* PROMPT
Every record is to be printed exactly as written, and any picture in it is skipped.

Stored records
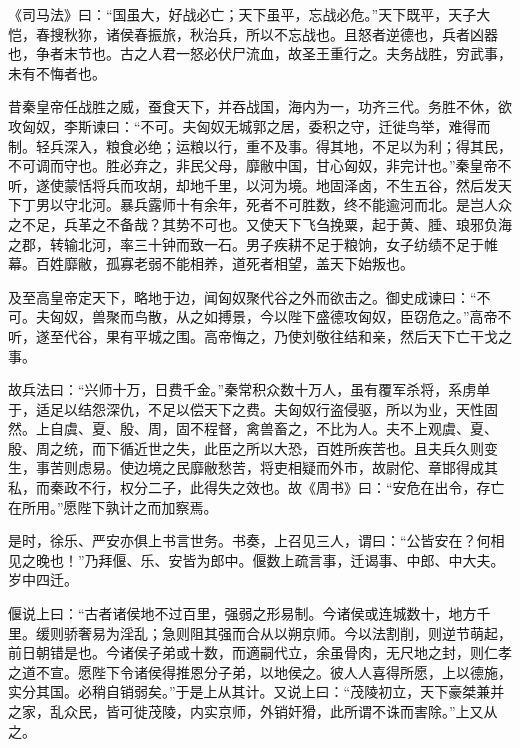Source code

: \documentclass[12pt,UTF8]{ctexbook}
\begin{document}
《司马法》曰：“国虽大，好战必亡；天下虽平，忘战必危。”天下既平，天子大恺，春搜秋狝，诸侯春振旅，秋治兵，所以不忘战也。且怒者逆德也，兵者凶器也，争者末节也。古之人君一怒必伏尸流血，故圣王重行之。夫务战胜，穷武事，未有不悔者也。



昔秦皇帝任战胜之威，蚕食天下，并吞战国，海内为一，功齐三代。务胜不休，欲攻匈奴，李斯谏曰：“不可。夫匈奴无城郭之居，委积之守，迁徙鸟举，难得而制。轻兵深入，粮食必绝；运粮以行，重不及事。得其地，不足以为利；得其民，不可调而守也。胜必弃之，非民父母，靡敝中国，甘心匈奴，非完计也。”秦皇帝不听，遂使蒙恬将兵而攻胡，却地千里，以河为境。地固泽卤，不生五谷，然后发天下丁男以守北河。暴兵露师十有余年，死者不可胜数，终不能逾河而北。是岂人众之不足，兵革之不备哉？其势不可也。又使天下飞刍挽粟，起于黄、腄、琅邪负海之郡，转输北河，率三十钟而致一石。男子疾耕不足于粮饷，女子纺绩不足于帷幕。百姓靡敝，孤寡老弱不能相养，道死者相望，盖天下始叛也。



及至高皇帝定天下，略地于边，闻匈奴聚代谷之外而欲击之。御史成谏曰：“不可。夫匈奴，兽聚而鸟散，从之如搏景，今以陛下盛德攻匈奴，臣窃危之。”高帝不听，遂至代谷，果有平城之围。高帝悔之，乃使刘敬往结和亲，然后天下亡干戈之事。



故兵法曰：“兴师十万，日费千金。”秦常积众数十万人，虽有覆军杀将，系虏单于，适足以结怨深仇，不足以偿天下之费。夫匈奴行盗侵驱，所以为业，天性固然。上自虞、夏、殷、周，固不程督，禽兽畜之，不比为人。夫不上观虞、夏、殷、周之统，而下循近世之失，此臣之所以大恐，百姓所疾苦也。且夫兵久则变生，事苦则虑易。使边境之民靡敝愁苦，将吏相疑而外市，故尉佗、章邯得成其私，而秦政不行，权分二子，此得失之效也。故《周书》曰：“安危在出令，存亡在所用。”愿陛下孰计之而加察焉。



是时，徐乐、严安亦俱上书言世务。书奏，上召见三人，谓曰：“公皆安在？何相见之晚也！”乃拜偃、乐、安皆为郎中。偃数上疏言事，迁谒事、中郎、中大夫。岁中四迁。



偃说上曰：“古者诸侯地不过百里，强弱之形易制。今诸侯或连城数十，地方千里。缓则骄奢易为淫乱；急则阻其强而合从以朔京师。今以法割削，则逆节萌起，前日朝错是也。今诸侯子弟或十数，而適嗣代立，余虽骨肉，无尺地之封，则仁孝之道不宣。愿陛下令诸侯得推恩分子弟，以地侯之。彼人人喜得所愿，上以德施，实分其国。必稍自销弱矣。”于是上从其计。又说上曰：“茂陵初立，天下豪桀兼并之家，乱众民，皆可徙茂陵，内实京师，外销奸猾，此所谓不诛而害除。”上又从之。
\end{document}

* EXPECTED OUTPUT
Source code

: \documentclass[12pt,UTF8]{ctexbook}
\begin{document}
《司马法》曰：“国虽大，好战必亡；天下虽平，忘战必危。”天下既平，天子大恺，春搜秋狝，诸侯春振旅，秋治兵，所以不忘战也。且怒者逆德也，兵者凶器也，争者末节也。古之人君一怒必伏尸流血，故圣王重行之。夫务战胜，穷武事，未有不悔者也。



昔秦皇帝任战胜之威，蚕食天下，并吞战国，海内为一，功齐三代。务胜不休，欲攻匈奴，李斯谏曰：“不可。夫匈奴无城郭之居，委积之守，迁徙鸟举，难得而制。轻兵深入，粮食必绝；运粮以行，重不及事。得其地，不足以为利；得其民，不可调而守也。胜必弃之，非民父母，靡敝中国，甘心匈奴，非完计也。”秦皇帝不听，遂使蒙恬将兵而攻胡，却地千里，以河为境。地固泽卤，不生五谷，然后发天下丁男以守北河。暴兵露师十有余年，死者不可胜数，终不能逾河而北。是岂人众之不足，兵革之不备哉？其势不可也。又使天下飞刍挽粟，起于黄、腄、琅邪负海之郡，转输北河，率三十钟而致一石。男子疾耕不足于粮饷，女子纺绩不足于帷幕。百姓靡敝，孤寡老弱不能相养，道死者相望，盖天下始叛也。



及至高皇帝定天下，略地于边，闻匈奴聚代谷之外而欲击之。御史成谏曰：“不可。夫匈奴，兽聚而鸟散，从之如搏景，今以陛下盛德攻匈奴，臣窃危之。”高帝不听，遂至代谷，果有平城之围。高帝悔之，乃使刘敬往结和亲，然后天下亡干戈之事。



故兵法曰：“兴师十万，日费千金。”秦常积众数十万人，虽有覆军杀将，系虏单于，适足以结怨深仇，不足以偿天下之费。夫匈奴行盗侵驱，所以为业，天性固然。上自虞、夏、殷、周，固不程督，禽兽畜之，不比为人。夫不上观虞、夏、殷、周之统，而下循近世之失，此臣之所以大恐，百姓所疾苦也。且夫兵久则变生，事苦则虑易。使边境之民靡敝愁苦，将吏相疑而外市，故尉佗、章邯得成其私，而秦政不行，权分二子，此得失之效也。故《周书》曰：“安危在出令，存亡在所用。”愿陛下孰计之而加察焉。



是时，徐乐、严安亦俱上书言世务。书奏，上召见三人，谓曰：“公皆安在？何相见之晚也！”乃拜偃、乐、安皆为郎中。偃数上疏言事，迁谒事、中郎、中大夫。岁中四迁。



偃说上曰：“古者诸侯地不过百里，强弱之形易制。今诸侯或连城数十，地方千里。缓则骄奢易为淫乱；急则阻其强而合从以朔京师。今以法割削，则逆节萌起，前日朝错是也。今诸侯子弟或十数，而適嗣代立，余虽骨肉，无尺地之封，则仁孝之道不宣。愿陛下令诸侯得推恩分子弟，以地侯之。彼人人喜得所愿，上以德施，实分其国。必稍自销弱矣。”于是上从其计。又说上曰：“茂陵初立，天下豪桀兼并之家，乱众民，皆可徙茂陵，内实京师，外销奸猾，此所谓不诛而害除。”上又从之。
\end{document}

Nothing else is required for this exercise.